NStar Goes Underground to Improve Reliability
The usual cause for electric power failure: wires forced down as a result of storms or highway accidents. The immediate reaction for power companies: isolate the fault and supply power to the affected areas from redundant sources, usually from adjacent communities. The Outer Cape past Wellfleet is especially vulnerable to such failures because residents and businesses do not have a redundant supply of power. Historically, the redundant transmission line has stopped at the Wellfleet/Truro town line, and from there through Truro and on to Provincetown only the primary power line has been at the top of the power-poles along Route 6.

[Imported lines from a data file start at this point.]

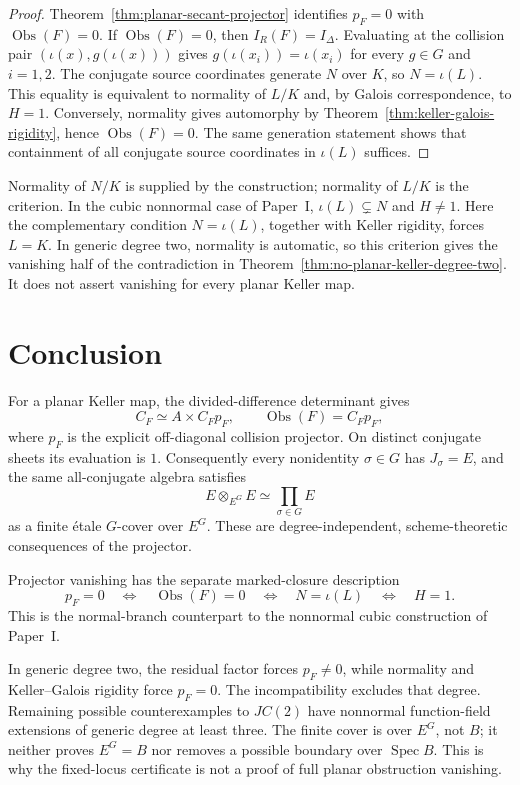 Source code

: \documentclass[11pt]{article}
\DeclareMathOperator{\Spec}{Spec}\DeclareMathOperator{\Frac}{Frac}
\newcommand{\Obs}{\operatorname{Obs}}
\begin{document}
\begin{proof}
Theorem~\ref{thm:planar-secant-projector} identifies \(p_F=0\) with
\(\Obs(F)=0\).  If \(\Obs(F)=0\), then \(I_R(F)=I_\Delta\).
Evaluating at the collision pair \((\iota(x),g(\iota(x)))\) gives
\(g(\iota(x_i))=\iota(x_i)\) for every \(g\in G\) and \(i=1,2\).
The conjugate source coordinates generate \(N\) over \(K\), so
\(N=\iota(L)\).  This equality is equivalent to normality of \(L/K\)
and, by Galois correspondence, to \(H=1\).  Conversely, normality gives
automorphy by Theorem~\ref{thm:keller-galois-rigidity}, hence
\(\Obs(F)=0\).  The same generation statement shows that containment
of all conjugate source coordinates in \(\iota(L)\) suffices.
\end{proof}

Normality of \(N/K\) is supplied by the construction; normality of
\(L/K\) is the criterion.  In the cubic nonnormal case of Paper~I,
\(\iota(L)\subsetneq N\) and \(H\ne1\).  Here the complementary
condition \(N=\iota(L)\), together with Keller rigidity, forces
\(L=K\).  In generic degree two, normality is automatic, so this
criterion gives the vanishing half of the contradiction in
Theorem~\ref{thm:no-planar-keller-degree-two}.  It does not assert
vanishing for every planar Keller map.

\section{Conclusion}
\label{sec:conclusion}

For a planar Keller map, the divided-difference determinant gives
\[
  C_F\simeq A\times C_Fp_F,\qquad
  \Obs(F)=C_Fp_F,
\]
where \(p_F\) is the explicit off-diagonal collision projector.  On
distinct conjugate sheets its evaluation is \(1\).  Consequently every
nonidentity \(\sigma\in G\) has \(J_\sigma=E\), and the same
all-conjugate algebra satisfies
\[
  E\otimes_{E^G}E\simeq\prod_{\sigma\in G}E
\]
as a finite \'etale \(G\)-cover over \(E^G\).  These are
degree-independent, scheme-theoretic consequences of the projector.

Projector vanishing has the separate marked-closure description
\[
  p_F=0
  \quad\Longleftrightarrow\quad\Obs(F)=0
  \quad\Longleftrightarrow\quad N=\iota(L)
  \quad\Longleftrightarrow\quad H=1.
\]
This is the normal-branch counterpart to the nonnormal cubic construction
of Paper~I.

In generic degree two, the residual factor forces \(p_F\neq0\), while
normality and Keller--Galois rigidity force \(p_F=0\).  The incompatibility
excludes that degree.  Remaining possible counterexamples to \(JC(2)\)
have nonnormal function-field extensions of generic degree at least three.
The finite cover is over \(E^G\), not \(B\); it neither proves
\(E^G=B\) nor removes a possible boundary over \(\Spec B\).
This is why the fixed-locus certificate is not a proof of full
planar obstruction vanishing.
\end{document}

Starting this fall, NStar will install a new underground loop for the 11.8 miles from the Wellfleet–Truro town line to Snail Road in Provincetown. This loop, furnishing redundant power, will be alongside Route 6 (almost all the way) and will not cause any of the existing poles to be taken down. It also will not require an eleven-mile long trench to be dug!
This high-voltage, high-power line will be installed underground by horizontal directional digging between two-foot square pits, variously 200 to 500 feet apart, with the cables drawn through horizontal holes. Altogether there will be some 115 pits connected. This technology was developed over the last couple of decades as hydraulic fracking was developed.
The route will be entirely within the highway right-of-way (the “layout”) and will not be on any private property. It will be on the West side of Route 6 but will include South Hollow Road to Shore Road, where it will stay on the East side. This is because there has to be a transformer to maintain the voltage, and the transformer will be mounted on the Truro Substation which is near Babe’s Bakery. Then the loop will be brought out along Standish Road to Route 6 and proceed into Provincetown.
NStar has presented its plans to the Truro Conservation Commission and the State DEP for permits to work near wetlands, conservation areas, etc. The plans are available for examination at the Conservation Commission office in Town Hall.
When the construction is complete there will be those 115 new manhole covers flush with the ground as the only evidence of the work, except for fewer – and shorter – power outages.